Ever heard of those special investments that only certain investors can get in on? You know the mysterious ones that make the rich get richer leaving out the little guy. What if I told you there was a way to get the highest guaranteed rate of return, something as high as 12% or more? Well I have one of those for you here, and most likely it is exclusive of the wealthy people. That’s right, most of those wealthy people can’t take advantage of this opportunity. This particular investment is designed for the average American and you are guaranteed the stated rate as your return. Do you want to know what it is? Read on….
First let’s take a look at the profile of the average American. They probably have a 401K or some other type of retirement account from their place of employment. They might have a savings account and maybe a certificate of deposit or two. The average American may even have a personal investment account. Most Americans will probably have some type of mortgage, a car loan, and unfortunately a few credit cards as well.
Guaranteed rate of return on CDs… Not enough!
So if you are the average American where could you put your money and get a guaranteed rate of return? Most people think of certificates of deposit. Bad idea. The rates for CD’s are so low you will probably end up losing money because the rate of inflation will likely exceed the rate on your CD leaving you with a decrease in purchasing power. Basically, when your CD matures you can buy less with that dollar than you could before you socked it away.

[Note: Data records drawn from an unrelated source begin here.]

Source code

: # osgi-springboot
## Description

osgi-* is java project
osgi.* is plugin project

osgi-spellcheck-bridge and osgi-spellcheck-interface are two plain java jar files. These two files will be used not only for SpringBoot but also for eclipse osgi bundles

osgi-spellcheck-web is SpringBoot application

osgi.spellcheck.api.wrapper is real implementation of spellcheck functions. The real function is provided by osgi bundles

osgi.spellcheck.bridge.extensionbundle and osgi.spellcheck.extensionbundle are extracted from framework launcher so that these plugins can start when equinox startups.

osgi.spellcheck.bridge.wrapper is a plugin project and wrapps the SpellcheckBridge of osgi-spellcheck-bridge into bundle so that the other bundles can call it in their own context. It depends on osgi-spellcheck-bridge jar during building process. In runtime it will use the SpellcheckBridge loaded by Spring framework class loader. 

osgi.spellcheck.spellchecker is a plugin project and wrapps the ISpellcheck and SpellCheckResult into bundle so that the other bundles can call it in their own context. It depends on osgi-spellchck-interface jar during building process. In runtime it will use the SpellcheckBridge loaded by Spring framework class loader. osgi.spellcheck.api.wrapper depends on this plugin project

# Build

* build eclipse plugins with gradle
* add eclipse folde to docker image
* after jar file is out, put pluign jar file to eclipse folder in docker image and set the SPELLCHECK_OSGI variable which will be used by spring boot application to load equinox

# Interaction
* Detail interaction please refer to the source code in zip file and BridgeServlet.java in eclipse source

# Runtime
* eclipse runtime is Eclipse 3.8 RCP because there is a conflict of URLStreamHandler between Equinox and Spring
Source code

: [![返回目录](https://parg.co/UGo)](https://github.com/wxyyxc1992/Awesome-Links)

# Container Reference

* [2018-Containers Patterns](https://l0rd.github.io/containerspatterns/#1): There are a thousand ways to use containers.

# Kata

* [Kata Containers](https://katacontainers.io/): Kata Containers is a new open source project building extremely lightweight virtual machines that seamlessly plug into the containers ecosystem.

Guaranteed rate of return on bonds… Not enough!
The second place most people look is at a bond. It’s a better idea, but in a lot of cases you have to have a large sum of cash to get started. Unfortunately here the rates are not much better, and there is a risk factor. Sure, most likely you will earn the rate stated on the bond, but it’s not a guarantee. So where do you put your money then?

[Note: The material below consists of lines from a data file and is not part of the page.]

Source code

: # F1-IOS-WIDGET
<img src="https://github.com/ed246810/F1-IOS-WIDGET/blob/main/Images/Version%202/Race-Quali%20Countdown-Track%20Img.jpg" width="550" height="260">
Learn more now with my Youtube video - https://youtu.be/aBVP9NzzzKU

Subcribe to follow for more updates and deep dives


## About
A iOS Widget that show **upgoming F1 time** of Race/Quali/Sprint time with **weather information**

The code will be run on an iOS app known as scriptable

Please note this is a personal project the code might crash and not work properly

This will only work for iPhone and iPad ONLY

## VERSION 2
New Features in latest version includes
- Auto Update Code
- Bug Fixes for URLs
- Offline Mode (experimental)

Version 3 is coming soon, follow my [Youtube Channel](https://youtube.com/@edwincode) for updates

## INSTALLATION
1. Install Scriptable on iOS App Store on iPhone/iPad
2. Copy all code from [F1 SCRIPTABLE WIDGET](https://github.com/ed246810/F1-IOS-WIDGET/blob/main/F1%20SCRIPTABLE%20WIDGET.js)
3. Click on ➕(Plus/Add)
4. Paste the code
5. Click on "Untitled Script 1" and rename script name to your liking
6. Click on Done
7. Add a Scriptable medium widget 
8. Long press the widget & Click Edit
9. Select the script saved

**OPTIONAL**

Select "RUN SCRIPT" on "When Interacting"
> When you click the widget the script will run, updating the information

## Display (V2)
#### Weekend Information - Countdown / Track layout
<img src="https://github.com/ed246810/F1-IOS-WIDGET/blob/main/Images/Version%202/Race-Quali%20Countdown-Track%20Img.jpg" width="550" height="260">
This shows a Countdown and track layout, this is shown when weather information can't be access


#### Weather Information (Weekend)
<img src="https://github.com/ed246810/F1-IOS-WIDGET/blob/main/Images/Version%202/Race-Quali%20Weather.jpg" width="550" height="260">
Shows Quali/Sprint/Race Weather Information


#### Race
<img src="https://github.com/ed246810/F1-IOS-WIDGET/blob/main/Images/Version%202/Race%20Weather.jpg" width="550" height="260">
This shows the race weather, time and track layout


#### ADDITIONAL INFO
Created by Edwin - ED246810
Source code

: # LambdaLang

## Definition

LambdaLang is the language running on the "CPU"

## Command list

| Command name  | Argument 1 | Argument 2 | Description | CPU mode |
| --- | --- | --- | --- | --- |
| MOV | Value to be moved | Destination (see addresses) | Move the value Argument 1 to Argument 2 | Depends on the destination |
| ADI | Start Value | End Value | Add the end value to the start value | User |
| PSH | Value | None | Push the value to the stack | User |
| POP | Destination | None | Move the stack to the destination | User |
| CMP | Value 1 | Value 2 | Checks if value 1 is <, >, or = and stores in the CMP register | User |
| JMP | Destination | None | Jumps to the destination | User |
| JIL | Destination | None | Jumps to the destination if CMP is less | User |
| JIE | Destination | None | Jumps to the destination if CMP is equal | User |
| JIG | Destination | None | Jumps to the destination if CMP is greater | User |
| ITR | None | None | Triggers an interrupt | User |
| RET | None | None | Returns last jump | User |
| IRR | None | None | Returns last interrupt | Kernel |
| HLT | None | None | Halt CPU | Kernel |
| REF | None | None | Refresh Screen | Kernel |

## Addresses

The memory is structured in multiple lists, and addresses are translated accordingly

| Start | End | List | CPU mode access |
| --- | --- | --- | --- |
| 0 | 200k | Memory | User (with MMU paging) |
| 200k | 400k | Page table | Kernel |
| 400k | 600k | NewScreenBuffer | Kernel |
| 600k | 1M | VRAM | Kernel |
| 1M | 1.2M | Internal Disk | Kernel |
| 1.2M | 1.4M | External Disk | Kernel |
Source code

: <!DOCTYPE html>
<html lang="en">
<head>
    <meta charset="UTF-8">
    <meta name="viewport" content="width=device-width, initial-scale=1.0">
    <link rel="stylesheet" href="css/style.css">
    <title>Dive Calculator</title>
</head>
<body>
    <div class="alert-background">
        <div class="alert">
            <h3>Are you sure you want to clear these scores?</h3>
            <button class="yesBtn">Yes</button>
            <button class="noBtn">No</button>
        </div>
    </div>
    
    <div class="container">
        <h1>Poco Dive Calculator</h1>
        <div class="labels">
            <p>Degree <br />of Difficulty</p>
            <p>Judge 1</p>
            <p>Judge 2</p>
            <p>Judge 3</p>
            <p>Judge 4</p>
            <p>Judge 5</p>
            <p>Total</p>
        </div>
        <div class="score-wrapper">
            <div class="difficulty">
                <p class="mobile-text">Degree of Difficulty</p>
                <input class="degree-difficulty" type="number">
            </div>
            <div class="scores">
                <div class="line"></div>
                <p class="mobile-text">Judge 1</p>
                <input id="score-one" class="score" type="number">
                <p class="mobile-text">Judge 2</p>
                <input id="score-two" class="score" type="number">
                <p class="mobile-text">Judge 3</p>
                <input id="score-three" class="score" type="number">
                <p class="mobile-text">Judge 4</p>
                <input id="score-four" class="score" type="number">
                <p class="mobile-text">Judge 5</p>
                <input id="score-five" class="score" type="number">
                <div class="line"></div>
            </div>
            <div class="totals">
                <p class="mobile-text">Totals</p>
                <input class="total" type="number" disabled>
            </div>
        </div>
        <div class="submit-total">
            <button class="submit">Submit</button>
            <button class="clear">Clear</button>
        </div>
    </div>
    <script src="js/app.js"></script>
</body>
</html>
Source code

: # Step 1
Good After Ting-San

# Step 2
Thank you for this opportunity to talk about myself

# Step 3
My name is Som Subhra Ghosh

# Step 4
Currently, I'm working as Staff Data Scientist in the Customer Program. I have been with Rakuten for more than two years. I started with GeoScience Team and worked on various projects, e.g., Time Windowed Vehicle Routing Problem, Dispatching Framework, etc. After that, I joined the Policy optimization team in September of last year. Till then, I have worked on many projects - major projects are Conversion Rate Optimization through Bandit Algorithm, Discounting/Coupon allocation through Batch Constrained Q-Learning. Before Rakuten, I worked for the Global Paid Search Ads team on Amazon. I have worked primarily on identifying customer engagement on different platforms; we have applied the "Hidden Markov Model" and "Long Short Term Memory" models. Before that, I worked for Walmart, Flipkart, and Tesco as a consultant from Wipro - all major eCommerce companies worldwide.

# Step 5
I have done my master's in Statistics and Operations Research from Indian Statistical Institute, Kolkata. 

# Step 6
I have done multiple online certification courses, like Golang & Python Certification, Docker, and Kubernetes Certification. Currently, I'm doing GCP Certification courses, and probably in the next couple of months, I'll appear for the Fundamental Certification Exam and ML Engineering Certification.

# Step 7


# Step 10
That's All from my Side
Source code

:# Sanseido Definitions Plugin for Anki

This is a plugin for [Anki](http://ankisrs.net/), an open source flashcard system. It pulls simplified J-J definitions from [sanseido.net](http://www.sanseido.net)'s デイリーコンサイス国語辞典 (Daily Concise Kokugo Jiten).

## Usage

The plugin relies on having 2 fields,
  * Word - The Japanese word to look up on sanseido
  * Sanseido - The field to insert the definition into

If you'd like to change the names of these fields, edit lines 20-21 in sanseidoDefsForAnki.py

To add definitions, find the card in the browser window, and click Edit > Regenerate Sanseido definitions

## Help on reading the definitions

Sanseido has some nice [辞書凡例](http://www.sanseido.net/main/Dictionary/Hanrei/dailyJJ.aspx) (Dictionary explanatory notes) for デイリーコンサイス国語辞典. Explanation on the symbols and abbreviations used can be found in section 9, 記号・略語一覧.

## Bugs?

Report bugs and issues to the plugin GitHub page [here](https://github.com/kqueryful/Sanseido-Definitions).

Guaranteed rate of return… What’s in your wallet?
Here you go. The average American has over $15,000 in credit card debt according to Nerdwallet.com. Do you know how much this costs you every month? Typically you are paying 12 to 15% on that debt. That cost on a monthly basis is will run you between $150 and $190 a month in interest. Let’s say you had a thousand dollars to invest. If you put it in a CD you might get 1 or 2% annually, that’s $10-$20 a year. If you invested in a bond you might make 4% (good luck you’ll have to go long term with some risk) and earn $40 a year. If you took that same $1,000 and paid down the balance of your credit card that charges you 12% you would have an extra $120 a year. That’s 10 times the amount of what you could get from a CD.

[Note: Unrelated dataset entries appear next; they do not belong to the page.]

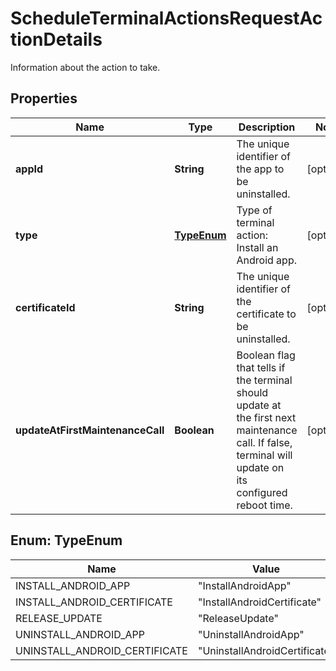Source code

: 

# ScheduleTerminalActionsRequestActionDetails

Information about the action to take.

## Properties

| Name | Type | Description | Notes |
|------------ | ------------- | ------------- | -------------|
|**appId** | **String** | The unique identifier of the app to be uninstalled. |  [optional] |
|**type** | [**TypeEnum**](#TypeEnum) | Type of terminal action: Install an Android app. |  [optional] |
|**certificateId** | **String** | The unique identifier of the certificate to be uninstalled. |  [optional] |
|**updateAtFirstMaintenanceCall** | **Boolean** | Boolean flag that tells if the terminal should update at the first next maintenance call. If false, terminal will update on its configured reboot time. |  [optional] |



## Enum: TypeEnum

| Name | Value |
|---- | -----|
| INSTALL_ANDROID_APP | &quot;InstallAndroidApp&quot; |
| INSTALL_ANDROID_CERTIFICATE | &quot;InstallAndroidCertificate&quot; |
| RELEASE_UPDATE | &quot;ReleaseUpdate&quot; |
| UNINSTALL_ANDROID_APP | &quot;UninstallAndroidApp&quot; |
| UNINSTALL_ANDROID_CERTIFICATE | &quot;UninstallAndroidCertificate&quot; |



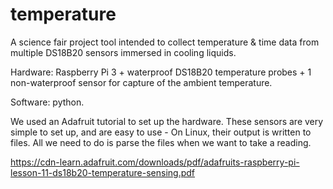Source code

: # temperature

A science fair project tool intended to collect temperature & time data from multiple DS18B20 sensors immersed in cooling liquids.

Hardware: Raspberry Pi 3 + waterproof DS18B20 temperature probes + 1 non-waterproof sensor for capture of the ambient temperature.

Software:  python.

We used an Adafruit tutorial to set up the hardware.  These sensors are very simple to set up, and are easy to use - On Linux, their output is written to files.  All we need to do is parse the files when we want to take a reading.

https://cdn-learn.adafruit.com/downloads/pdf/adafruits-raspberry-pi-lesson-11-ds18b20-temperature-sensing.pdf

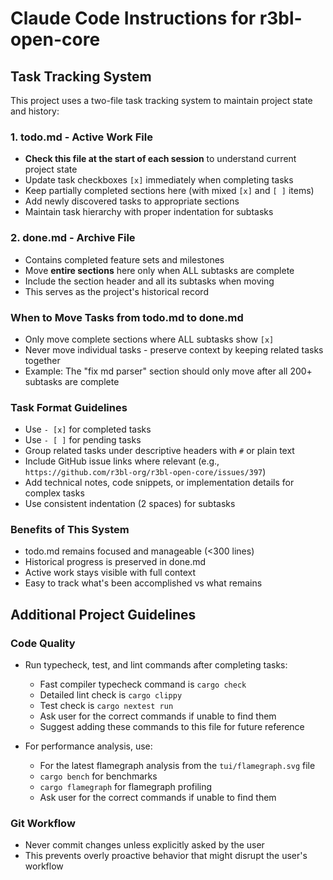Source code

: # Claude Code Instructions for r3bl-open-core

## Task Tracking System

This project uses a two-file task tracking system to maintain project state and history:

### 1. todo.md - Active Work File

- **Check this file at the start of each session** to understand current project state
- Update task checkboxes `[x]` immediately when completing tasks
- Keep partially completed sections here (with mixed `[x]` and `[ ]` items)
- Add newly discovered tasks to appropriate sections
- Maintain task hierarchy with proper indentation for subtasks

### 2. done.md - Archive File

- Contains completed feature sets and milestones
- Move **entire sections** here only when ALL subtasks are complete
- Include the section header and all its subtasks when moving
- This serves as the project's historical record

### When to Move Tasks from todo.md to done.md

- Only move complete sections where ALL subtasks show `[x]`
- Never move individual tasks - preserve context by keeping related tasks together
- Example: The "fix md parser" section should only move after all 200+ subtasks are complete

### Task Format Guidelines

- Use `- [x]` for completed tasks
- Use `- [ ]` for pending tasks
- Group related tasks under descriptive headers with `#` or plain text
- Include GitHub issue links where relevant (e.g.,
  `https://github.com/r3bl-org/r3bl-open-core/issues/397`)
- Add technical notes, code snippets, or implementation details for complex tasks
- Use consistent indentation (2 spaces) for subtasks

### Benefits of This System

- todo.md remains focused and manageable (<300 lines)
- Historical progress is preserved in done.md
- Active work stays visible with full context
- Easy to track what's been accomplished vs what remains

## Additional Project Guidelines

### Code Quality

- Run typecheck, test, and lint commands after completing tasks:
  - Fast compiler typecheck command is `cargo check`
  - Detailed lint check is `cargo clippy`
  - Test check is `cargo nextest run`
  - Ask user for the correct commands if unable to find them
  - Suggest adding these commands to this file for future reference

- For performance analysis, use:
  - For the latest flamegraph analysis from the `tui/flamegraph.svg` file
  - `cargo bench` for benchmarks
  - `cargo flamegraph` for flamegraph profiling
  - Ask user for the correct commands if unable to find them

### Git Workflow

- Never commit changes unless explicitly asked by the user
- This prevents overly proactive behavior that might disrupt the user's workflow
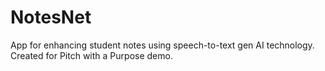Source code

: # NotesNet

App for enhancing student notes using speech-to-text gen AI technology.
Created for Pitch with a Purpose demo.
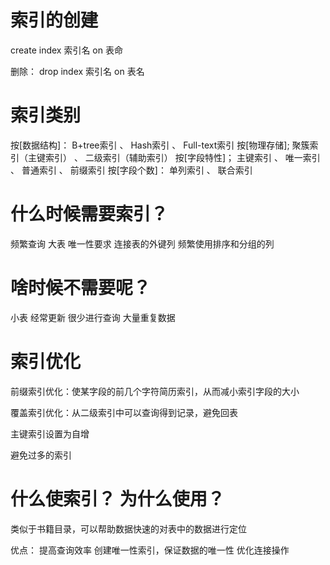 
# 索引的创建
create index 索引名 on 表命

删除：
drop index 索引名 on 表名


# 索引类别

按[数据结构]： B+tree索引 、 Hash索引 、 Full-text索引
按[物理存储]; 聚簇索引（主键索引） 、 二级索引（辅助索引）
按[字段特性]； 主键索引 、 唯一索引 、 普通索引 、 前缀索引
按[字段个数]： 单列索引 、 联合索引



# 什么时候需要索引？
频繁查询
大表
唯一性要求
连接表的外键列
频繁使用排序和分组的列


# 啥时候不需要呢？
小表
经常更新
很少进行查询
大量重复数据


# 索引优化

前缀索引优化：使某字段的前几个字符简历索引，从而减小索引字段的大小

覆盖索引优化：从二级索引中可以查询得到记录，避免回表

主键索引设置为自增

避免过多的索引



# 什么使索引？ 为什么使用？
类似于书籍目录，可以帮助数据快速的对表中的数据进行定位

优点：
提高查询效率
创建唯一性索引，保证数据的唯一性
优化连接操作









































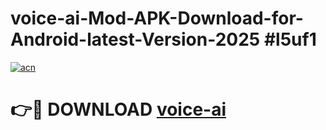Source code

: # voice-ai-Mod-APK-Download-for-Android-latest-Version-2025 #l5uf1

[![acn](https://github.com/user-attachments/assets/0f9c940e-d8b0-45ae-aac7-cd30a18b3e1c)](https://app.mediaupload.pro?title=voice-ai&ref=09M)

# 👉🔴 DOWNLOAD [voice-ai](https://app.mediaupload.pro?title=voice-ai&ref=09M)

Sure, you do need to make sure you have a savings for emergency funds, but if you are deciding where to invest some extra money, first look at the rate you are paying on your debts. If the rate on your debts is higher than the rate you feel you could earn on an investment maybe you should consider paying off those debts first guaranteeing you are getting that savings on interest. It has the same effect as a guaranteed rate of return if compared to an investment. If you have some extra savings maybe you should consider the return on your investments, set some SMART goals and get our of debt.